On Sunday, November 12, 2023, the Quay engineering team migrated quay.io’s database from its original MySQL RDS instance (circa 2013) to an Aurora Postgres instance. We did this because maintaining an older version of MySQL and updating the database without causing downtime was becoming increasingly difficult. This migration was a large undertaking that required months of planning. Because quay.io’s database holds metadata linking all customer images to their underlying layer blobs, losing any of this information would have been catastrophic.
To facilitate the migration between databases we used Amazon’s Data Migration Service (DMS), which is specifically designed for this type of task. The day after we went live on Aurora Postgres, we discovered that some images were not pulling successfully. Upon investigation, we discovered that these failures were due to truncated manifests in our new database.

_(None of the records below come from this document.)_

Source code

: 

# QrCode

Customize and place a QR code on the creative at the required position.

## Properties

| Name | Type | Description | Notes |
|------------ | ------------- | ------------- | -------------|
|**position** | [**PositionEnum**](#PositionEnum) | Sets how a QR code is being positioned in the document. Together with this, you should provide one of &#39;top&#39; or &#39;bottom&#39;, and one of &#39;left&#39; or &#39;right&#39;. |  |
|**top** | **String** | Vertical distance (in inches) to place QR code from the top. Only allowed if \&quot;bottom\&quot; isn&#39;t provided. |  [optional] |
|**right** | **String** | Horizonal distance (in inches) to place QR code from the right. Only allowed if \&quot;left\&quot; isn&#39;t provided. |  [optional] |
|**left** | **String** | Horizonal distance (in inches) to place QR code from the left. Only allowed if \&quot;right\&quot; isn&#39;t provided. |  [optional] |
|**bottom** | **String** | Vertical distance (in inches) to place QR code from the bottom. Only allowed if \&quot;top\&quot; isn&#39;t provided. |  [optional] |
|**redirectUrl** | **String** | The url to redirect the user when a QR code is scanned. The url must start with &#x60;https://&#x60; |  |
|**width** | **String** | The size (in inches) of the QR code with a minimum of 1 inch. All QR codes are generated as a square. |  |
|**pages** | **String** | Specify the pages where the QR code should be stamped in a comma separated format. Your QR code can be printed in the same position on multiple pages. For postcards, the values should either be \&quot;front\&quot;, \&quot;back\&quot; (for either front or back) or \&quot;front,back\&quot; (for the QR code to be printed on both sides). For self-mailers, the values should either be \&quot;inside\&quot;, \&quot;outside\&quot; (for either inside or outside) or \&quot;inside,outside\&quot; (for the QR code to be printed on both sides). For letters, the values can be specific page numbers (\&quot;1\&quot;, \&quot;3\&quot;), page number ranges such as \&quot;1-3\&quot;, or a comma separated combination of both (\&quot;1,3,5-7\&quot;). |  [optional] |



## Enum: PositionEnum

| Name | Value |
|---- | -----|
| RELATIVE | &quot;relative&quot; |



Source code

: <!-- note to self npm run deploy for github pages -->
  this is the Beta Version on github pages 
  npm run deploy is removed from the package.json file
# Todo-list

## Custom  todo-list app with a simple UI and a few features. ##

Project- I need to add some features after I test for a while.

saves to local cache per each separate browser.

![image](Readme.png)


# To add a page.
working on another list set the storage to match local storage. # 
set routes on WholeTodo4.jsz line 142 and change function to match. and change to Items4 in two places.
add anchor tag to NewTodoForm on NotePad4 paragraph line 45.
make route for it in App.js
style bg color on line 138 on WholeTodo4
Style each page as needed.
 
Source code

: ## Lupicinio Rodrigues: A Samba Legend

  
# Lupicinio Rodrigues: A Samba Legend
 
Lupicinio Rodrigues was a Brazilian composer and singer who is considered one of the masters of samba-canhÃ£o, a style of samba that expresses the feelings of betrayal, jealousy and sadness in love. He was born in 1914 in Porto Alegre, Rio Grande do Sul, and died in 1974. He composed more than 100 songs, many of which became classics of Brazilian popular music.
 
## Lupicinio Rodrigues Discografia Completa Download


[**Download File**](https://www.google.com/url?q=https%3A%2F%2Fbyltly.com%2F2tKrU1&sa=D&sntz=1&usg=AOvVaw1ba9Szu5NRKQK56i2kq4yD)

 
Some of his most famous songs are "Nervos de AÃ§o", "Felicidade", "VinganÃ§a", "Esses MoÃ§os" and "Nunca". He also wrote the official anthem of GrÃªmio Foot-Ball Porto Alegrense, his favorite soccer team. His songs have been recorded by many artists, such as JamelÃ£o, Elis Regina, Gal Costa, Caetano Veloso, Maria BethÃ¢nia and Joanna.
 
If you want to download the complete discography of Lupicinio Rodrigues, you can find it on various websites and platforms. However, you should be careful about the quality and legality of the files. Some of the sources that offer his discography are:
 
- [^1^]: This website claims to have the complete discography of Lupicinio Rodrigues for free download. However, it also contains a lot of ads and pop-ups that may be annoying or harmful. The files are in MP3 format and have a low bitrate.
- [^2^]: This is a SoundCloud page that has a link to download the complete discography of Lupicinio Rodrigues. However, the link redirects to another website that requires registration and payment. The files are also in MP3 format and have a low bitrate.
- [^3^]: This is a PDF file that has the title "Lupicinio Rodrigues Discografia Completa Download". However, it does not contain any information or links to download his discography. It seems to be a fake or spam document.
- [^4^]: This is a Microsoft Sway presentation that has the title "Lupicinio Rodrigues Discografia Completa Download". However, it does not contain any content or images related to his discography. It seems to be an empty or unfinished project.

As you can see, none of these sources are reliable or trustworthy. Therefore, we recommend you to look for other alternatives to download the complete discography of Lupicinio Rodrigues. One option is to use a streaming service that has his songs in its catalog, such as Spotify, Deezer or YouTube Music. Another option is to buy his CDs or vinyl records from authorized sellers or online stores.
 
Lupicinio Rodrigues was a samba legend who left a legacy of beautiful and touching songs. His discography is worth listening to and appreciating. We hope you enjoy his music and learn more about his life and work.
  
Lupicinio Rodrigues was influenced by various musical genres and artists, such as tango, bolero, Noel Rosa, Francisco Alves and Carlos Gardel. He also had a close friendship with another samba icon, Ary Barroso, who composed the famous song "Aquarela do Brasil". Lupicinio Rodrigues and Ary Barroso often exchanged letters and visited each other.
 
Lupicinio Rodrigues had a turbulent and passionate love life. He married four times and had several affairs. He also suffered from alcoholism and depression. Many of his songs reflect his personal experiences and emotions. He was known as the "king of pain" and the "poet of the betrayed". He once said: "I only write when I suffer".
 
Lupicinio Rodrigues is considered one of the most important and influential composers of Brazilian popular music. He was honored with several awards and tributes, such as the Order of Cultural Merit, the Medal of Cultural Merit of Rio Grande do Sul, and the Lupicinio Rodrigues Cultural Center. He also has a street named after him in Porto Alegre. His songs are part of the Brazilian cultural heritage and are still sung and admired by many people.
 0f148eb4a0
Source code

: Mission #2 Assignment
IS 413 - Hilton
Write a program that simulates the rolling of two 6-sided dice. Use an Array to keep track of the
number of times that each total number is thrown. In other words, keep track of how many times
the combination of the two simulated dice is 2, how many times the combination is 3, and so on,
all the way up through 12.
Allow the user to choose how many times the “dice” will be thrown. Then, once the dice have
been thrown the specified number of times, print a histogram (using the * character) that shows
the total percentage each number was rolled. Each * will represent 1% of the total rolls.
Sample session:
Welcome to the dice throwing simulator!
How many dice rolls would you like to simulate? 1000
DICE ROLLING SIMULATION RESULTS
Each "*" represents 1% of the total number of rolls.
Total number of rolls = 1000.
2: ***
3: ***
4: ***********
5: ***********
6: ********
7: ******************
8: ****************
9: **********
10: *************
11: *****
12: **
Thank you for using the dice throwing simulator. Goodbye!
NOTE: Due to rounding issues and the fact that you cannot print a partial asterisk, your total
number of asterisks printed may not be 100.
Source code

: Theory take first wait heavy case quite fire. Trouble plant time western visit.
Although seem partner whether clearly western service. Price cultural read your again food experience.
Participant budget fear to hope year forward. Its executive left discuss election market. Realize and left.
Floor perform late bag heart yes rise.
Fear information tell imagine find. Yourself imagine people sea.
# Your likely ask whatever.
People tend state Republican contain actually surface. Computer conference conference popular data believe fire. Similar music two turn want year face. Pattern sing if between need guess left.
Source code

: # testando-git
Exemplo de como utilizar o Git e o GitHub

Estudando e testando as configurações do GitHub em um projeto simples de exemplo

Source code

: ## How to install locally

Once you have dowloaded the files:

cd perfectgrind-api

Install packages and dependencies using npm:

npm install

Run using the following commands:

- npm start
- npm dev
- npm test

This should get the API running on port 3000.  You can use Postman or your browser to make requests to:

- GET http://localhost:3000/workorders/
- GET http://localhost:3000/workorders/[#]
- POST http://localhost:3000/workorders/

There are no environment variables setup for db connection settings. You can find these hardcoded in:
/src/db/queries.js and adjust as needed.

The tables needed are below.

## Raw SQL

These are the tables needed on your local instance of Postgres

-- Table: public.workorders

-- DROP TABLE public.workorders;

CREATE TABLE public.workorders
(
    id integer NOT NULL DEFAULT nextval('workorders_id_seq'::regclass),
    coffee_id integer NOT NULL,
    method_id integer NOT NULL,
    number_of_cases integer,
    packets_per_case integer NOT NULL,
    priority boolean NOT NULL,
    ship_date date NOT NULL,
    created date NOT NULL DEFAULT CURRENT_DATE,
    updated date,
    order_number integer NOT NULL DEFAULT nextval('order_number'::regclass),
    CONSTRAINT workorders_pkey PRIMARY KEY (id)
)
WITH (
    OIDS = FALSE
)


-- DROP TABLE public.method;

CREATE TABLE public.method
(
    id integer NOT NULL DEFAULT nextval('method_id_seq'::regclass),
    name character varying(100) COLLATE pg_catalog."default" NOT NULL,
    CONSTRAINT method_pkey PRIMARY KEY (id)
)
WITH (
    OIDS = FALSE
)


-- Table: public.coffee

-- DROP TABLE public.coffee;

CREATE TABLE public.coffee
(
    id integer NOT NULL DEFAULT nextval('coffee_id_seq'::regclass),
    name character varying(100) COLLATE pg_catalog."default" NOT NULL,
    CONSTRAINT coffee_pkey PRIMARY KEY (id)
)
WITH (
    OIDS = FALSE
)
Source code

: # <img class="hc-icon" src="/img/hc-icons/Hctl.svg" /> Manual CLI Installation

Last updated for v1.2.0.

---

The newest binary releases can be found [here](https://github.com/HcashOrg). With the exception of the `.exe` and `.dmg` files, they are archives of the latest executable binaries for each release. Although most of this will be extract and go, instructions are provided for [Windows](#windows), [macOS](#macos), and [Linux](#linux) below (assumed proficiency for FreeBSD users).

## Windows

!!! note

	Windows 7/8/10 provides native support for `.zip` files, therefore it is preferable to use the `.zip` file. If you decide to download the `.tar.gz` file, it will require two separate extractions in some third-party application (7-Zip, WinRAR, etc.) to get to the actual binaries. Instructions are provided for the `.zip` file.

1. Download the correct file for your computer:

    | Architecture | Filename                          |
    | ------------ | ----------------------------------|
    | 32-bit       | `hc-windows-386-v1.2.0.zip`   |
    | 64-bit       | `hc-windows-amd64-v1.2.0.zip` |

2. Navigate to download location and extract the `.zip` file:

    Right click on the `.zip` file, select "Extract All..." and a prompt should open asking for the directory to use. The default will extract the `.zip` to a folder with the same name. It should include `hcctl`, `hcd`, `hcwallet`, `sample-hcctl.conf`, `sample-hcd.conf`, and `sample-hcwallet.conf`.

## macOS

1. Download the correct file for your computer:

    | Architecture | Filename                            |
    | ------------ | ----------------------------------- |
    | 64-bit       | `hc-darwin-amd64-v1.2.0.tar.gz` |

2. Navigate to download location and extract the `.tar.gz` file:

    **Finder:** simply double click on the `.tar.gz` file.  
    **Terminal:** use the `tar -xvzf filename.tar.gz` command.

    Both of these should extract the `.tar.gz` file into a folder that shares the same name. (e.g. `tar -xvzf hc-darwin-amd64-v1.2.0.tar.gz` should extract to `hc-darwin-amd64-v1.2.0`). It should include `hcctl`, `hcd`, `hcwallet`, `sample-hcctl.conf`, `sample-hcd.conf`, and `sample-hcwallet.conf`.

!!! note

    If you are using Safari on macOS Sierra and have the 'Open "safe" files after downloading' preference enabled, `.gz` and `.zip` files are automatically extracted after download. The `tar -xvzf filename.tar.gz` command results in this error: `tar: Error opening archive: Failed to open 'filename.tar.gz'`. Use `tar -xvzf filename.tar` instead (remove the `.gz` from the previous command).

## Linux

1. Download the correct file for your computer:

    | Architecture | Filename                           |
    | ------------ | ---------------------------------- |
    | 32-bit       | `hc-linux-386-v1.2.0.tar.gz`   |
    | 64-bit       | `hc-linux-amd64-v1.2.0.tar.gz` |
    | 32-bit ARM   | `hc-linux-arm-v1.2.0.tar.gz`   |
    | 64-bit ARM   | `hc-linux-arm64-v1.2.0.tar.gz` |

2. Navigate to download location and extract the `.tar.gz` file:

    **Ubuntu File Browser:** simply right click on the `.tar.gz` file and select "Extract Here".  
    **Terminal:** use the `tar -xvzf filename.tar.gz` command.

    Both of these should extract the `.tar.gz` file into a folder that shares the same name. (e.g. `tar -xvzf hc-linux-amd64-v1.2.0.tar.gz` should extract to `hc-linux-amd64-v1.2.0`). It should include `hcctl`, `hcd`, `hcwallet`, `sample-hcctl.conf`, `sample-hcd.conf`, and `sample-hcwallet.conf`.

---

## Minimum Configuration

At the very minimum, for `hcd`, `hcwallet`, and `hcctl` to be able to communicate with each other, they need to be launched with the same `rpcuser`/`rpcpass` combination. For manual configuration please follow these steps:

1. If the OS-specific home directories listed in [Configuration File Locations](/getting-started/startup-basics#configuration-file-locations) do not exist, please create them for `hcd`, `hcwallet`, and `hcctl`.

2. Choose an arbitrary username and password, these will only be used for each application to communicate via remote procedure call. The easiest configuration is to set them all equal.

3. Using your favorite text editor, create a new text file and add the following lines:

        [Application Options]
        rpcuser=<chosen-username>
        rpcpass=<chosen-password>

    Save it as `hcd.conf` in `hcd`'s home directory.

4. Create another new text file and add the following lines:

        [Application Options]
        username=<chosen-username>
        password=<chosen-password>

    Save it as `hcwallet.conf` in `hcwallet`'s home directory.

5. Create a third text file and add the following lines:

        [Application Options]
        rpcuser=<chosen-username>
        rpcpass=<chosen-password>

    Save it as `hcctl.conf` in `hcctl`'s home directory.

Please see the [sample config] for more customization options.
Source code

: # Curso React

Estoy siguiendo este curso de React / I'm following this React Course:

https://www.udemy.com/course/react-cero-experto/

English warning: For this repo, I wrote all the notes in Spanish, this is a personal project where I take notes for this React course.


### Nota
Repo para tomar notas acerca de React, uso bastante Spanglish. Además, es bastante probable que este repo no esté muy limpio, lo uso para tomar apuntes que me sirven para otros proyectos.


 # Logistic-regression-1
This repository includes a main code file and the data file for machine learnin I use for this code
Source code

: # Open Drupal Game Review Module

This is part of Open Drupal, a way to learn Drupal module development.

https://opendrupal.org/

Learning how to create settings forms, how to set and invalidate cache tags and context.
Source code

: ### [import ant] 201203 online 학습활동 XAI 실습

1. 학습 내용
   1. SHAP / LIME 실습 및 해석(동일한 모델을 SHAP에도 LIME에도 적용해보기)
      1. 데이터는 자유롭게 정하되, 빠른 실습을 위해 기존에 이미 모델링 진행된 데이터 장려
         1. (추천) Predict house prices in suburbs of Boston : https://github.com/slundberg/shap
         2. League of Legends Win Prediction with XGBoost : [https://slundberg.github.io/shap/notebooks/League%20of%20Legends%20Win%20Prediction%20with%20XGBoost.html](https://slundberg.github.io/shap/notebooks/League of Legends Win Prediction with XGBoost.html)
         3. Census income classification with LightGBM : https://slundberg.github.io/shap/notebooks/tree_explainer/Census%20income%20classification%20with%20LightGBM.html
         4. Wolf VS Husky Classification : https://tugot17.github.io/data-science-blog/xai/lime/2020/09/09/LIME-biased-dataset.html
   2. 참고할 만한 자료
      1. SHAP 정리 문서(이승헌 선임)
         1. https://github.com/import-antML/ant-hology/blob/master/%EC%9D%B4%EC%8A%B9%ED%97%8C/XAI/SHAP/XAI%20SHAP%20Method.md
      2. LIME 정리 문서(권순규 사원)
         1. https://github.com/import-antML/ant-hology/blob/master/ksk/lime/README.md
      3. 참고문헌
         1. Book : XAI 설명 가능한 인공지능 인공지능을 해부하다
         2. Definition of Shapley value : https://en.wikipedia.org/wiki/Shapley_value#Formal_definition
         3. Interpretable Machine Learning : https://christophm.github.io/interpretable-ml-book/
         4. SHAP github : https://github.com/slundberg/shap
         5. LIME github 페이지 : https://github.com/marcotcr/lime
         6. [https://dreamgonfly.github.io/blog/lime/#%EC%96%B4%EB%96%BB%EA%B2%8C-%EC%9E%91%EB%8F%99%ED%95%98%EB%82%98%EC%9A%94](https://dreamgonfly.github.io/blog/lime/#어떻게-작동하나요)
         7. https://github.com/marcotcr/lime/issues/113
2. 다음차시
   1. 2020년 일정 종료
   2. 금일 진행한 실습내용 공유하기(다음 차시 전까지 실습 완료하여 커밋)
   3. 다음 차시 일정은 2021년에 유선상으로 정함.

This truncation occurred because DMS had been configured to limit the size of some MySQL text fields to 32K when they were converted to Postgres. This resulted in very large manifests being truncated. New image pushes were not affected as these were being written directly to the database.
We immediately wrote and executed a script to traverse our old MySQL database and reconcile all manifests against our Postgres database, correcting any truncated manifests. This was a large task, as quay.io currently holds over 60 million manifests. This work was completed on November 16th.
While only a small subset of images have been affected, we are deeply sorry for any inconvenience this may have caused.
This database migration has been an interesting journey in how to migrate a critical architectural component while trying to keep quay.io functioning. We will be sharing a write up soon with more details on our migration process, the issues we encountered, and which improvements we look forward to making in the coming months.